“Right now, we need to focus. We should know at all times who walks within our borders. Let them know our disappointment comes with a price. Those we keep, run background checks on them again. See who they’ve been chatting with. Call in the girl down at the phone company and pull records. She brought her boy toy here a couple of weeks ago for a free night. Time to call in that favor.”
“How steep are we talking about with the men?” Drake pulls his piece checking his rounds.
“Enough to send a message to the new crew we bring in.”
Drake nods. “And Katriona?” Drake draws on his whiskey as he raises his big frame to stand beside me.
I stretch my neck until I hear apop-pop. Tension releases immediately but the relief is only temporary. “Bring her back and we might as well hand her over to the feds ourselves. They’re watching. They’ll try to put her into witness protection.”
“We won’t let that happen.”
“It won’t be long before they tie her to her father anyway. It wouldn’t be fair to her. Not until the bastard is rotting will she be okay. Until then we stay away.”
Drake drains his drink and slams the glass down on the desk. He props an arm over the back of the chair looking as relaxed as a cobra with his neck flared.
“Not happening. I’ll go it alone before I leave her completely defenseless. We had her in our hands, on our tongues and our cocks were all so fucking hard it would have taken hours of fucking her to drain our need to have her. Tell me, how easy do you think it will be to walk away from the only woman we’ve all wanted for fucking months? Better, what would you do if something happens to her?”
I have no answer.
“Yeah. Thought so. And we all let her leave here. Unprotected.”
Keeping my voice calm, I turn my gaze to his. “Put feelers out. Keep a tail on her when you find her. She won’t go far without cash and she’s smart enough not to touch her bank account and credit cards. Watch. Nothing else and report back.”
“Grey promised we would come looking for her.”
“But not until it’s safe.”
“I get that. But it’s going to be fucking hard.”
“It’s the best we can do to protect her.”
Katriona
Six Months Later
I’ve lost everything. The truth hits me at this time every night.

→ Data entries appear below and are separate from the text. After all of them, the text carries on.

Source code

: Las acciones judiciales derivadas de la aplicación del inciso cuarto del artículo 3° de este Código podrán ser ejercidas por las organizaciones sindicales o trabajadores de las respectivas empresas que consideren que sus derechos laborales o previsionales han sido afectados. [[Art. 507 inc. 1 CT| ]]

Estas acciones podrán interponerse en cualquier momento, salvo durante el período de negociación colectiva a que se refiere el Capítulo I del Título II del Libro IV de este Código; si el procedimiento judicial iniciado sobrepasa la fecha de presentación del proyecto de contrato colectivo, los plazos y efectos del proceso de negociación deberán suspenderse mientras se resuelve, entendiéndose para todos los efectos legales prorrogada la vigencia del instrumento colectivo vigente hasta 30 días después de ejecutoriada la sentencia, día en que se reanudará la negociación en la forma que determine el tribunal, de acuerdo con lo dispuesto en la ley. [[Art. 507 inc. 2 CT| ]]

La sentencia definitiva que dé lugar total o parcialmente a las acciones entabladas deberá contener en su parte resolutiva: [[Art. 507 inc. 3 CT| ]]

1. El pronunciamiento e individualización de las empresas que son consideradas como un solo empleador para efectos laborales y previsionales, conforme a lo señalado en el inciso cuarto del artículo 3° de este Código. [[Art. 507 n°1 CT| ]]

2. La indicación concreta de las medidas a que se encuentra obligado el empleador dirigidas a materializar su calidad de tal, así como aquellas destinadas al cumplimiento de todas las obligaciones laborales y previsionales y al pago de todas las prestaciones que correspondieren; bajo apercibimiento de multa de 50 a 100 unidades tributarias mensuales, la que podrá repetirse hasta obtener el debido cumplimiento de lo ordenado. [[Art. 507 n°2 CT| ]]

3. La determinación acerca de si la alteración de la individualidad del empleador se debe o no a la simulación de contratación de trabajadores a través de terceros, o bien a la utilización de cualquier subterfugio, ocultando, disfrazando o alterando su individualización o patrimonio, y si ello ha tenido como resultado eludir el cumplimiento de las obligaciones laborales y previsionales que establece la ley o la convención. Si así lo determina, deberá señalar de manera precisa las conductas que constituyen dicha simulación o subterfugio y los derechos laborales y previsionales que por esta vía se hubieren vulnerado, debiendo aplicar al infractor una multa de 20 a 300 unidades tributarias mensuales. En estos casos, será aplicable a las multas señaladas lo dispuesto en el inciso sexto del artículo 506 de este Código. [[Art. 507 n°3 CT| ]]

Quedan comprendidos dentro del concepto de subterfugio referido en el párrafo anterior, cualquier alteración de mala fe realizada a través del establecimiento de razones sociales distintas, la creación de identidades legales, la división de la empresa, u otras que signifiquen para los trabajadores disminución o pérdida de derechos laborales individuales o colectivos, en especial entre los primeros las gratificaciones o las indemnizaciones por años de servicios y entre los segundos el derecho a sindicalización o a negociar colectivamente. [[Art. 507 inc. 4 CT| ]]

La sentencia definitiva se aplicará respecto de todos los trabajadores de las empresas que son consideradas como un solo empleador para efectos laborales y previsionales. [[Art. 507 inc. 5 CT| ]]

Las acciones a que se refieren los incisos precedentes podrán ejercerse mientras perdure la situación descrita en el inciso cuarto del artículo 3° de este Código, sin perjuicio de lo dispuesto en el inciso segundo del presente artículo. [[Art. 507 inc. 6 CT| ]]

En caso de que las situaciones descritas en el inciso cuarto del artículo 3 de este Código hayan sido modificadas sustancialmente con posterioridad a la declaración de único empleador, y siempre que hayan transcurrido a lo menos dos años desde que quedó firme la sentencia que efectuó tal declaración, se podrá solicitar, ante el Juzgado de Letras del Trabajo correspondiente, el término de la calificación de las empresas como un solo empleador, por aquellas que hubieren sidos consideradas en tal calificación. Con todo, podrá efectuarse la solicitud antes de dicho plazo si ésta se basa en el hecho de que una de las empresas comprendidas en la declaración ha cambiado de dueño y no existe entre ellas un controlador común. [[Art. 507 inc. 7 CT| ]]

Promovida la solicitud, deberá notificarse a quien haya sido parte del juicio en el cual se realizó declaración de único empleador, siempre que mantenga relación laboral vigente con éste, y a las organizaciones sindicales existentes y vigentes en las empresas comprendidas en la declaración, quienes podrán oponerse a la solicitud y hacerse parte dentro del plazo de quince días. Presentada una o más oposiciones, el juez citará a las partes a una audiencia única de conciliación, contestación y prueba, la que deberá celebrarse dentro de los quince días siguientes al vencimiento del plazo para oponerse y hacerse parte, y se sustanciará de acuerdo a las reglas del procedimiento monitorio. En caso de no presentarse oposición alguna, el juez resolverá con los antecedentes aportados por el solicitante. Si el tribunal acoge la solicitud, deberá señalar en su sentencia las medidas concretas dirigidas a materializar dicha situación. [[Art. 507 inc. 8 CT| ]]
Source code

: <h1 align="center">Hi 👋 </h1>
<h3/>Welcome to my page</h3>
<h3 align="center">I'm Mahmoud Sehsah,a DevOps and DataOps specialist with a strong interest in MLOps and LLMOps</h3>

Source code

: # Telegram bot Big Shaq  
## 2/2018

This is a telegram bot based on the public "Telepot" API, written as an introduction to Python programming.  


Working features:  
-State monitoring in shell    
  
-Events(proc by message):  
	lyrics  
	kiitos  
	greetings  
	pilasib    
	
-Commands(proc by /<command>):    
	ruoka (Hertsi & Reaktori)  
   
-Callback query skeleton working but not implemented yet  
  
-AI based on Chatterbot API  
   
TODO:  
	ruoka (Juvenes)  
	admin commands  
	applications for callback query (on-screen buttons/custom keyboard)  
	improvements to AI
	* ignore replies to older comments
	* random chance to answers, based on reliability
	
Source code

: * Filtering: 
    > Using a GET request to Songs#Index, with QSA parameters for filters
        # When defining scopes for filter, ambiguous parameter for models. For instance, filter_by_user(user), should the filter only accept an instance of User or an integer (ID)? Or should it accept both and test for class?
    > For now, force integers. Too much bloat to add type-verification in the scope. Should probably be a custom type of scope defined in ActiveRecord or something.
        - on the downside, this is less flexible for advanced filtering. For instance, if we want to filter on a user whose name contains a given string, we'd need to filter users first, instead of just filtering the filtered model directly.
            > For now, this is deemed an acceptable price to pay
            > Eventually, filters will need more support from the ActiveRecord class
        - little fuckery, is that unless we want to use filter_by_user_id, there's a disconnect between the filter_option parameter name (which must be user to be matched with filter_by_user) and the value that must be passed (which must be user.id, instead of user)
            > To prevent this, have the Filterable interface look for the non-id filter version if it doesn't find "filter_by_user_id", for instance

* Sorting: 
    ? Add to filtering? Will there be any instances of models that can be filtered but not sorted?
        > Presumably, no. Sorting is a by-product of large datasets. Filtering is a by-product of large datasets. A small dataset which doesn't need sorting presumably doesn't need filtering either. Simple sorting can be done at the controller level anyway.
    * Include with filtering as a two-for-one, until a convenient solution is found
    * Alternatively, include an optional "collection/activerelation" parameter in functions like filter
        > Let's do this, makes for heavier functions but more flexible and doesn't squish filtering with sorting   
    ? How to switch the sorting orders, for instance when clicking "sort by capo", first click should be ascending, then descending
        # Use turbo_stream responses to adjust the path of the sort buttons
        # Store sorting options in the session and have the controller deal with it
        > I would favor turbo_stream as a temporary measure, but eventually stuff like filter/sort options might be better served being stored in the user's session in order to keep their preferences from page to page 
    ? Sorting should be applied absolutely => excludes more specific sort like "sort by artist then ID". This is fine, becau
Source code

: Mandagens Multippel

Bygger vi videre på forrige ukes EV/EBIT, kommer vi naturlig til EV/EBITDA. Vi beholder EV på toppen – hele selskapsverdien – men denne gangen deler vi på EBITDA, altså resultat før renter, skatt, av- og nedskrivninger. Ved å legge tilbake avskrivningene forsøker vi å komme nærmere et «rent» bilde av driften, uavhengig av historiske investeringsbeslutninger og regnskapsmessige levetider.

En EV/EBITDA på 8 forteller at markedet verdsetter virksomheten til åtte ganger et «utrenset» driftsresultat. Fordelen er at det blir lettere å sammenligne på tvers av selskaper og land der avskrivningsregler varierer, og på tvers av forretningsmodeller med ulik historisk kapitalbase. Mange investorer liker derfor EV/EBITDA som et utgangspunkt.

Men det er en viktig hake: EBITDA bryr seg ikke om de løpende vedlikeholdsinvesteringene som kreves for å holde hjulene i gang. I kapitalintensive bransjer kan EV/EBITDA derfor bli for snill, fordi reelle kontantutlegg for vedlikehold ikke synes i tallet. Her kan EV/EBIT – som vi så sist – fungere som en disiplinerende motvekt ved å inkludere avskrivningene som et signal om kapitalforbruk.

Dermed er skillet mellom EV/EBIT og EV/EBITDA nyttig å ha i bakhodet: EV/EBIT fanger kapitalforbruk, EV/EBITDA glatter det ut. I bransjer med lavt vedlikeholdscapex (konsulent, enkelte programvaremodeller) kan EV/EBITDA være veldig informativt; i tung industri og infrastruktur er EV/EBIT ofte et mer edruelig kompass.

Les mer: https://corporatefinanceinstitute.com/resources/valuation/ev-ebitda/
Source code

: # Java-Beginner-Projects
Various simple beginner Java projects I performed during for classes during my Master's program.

The familiar jingle of the evening news drowns out the sizzle of fries being lowered into days’-old oil and a group of rowdy teens out for a late Friday night meal. Like every other night, I let the smell drag me away to a time when I enjoyed a fast-food meal with my best friend.
Girl nights with Nikki seem like a lifetime ago.
They seem like nothing more than a dream. Sylan. Drake. Grey. I push past the lump of pain clogging my throat. I’ve scoured all the obituaries and listened to the news for any hints of the infamous Grey Hudson’s demise but came up empty-handed. Then again, it’s not like they would announce about him taking a bullet for me.
Now I just numbly make my way through my shifts.
The rowdy teens grab a booth in the back far corner where they think no one sees them lighting up a cigarette. It’s about the biggest excitement this place will see until three in the morning when the less-than-upstanding citizens of this Podunk town stop in for a heavy dose of coffee and our famous cherry pie off at mile marker number 132. It’s the only claim to fame this crappy small-time diner at the corner of forgotten and nowhere has going for it.
Honestly, I don’t pay too much attention to who I serve. I keep my eyes on the tips that help me cover rent, and I don’t mind working graveyards and serving men with massive leather coats big enough to cover a small arsenal and enough bad hoodoo vibes to send anyone with a lesser constitution scurrying out the door.
Thanks to my father, the few thousand dollars I had saved up from working at Club Lex are sitting in a bank account I can’t touch. I do, and I might as well put out a billboard ad for my location.
So here I am. Working longer hours for less pay hoping to survive long enough to make a few hundred bucks more before I move to the next no-name town.
I’ve been working at Sally’s diner for five months now. She’s the only one who took a chance on a nobody girl with no home or ID.
So I clock in when she needs me and serve pie and the house special to anyone willing to walk through those doors. It’s that simple.
But on nights like tonight, I can’t help but think about them. Wonder whatever happened to Grey. A ping of regret stabs at my heart but I rub at the pain until it goes away. It’s all I can do.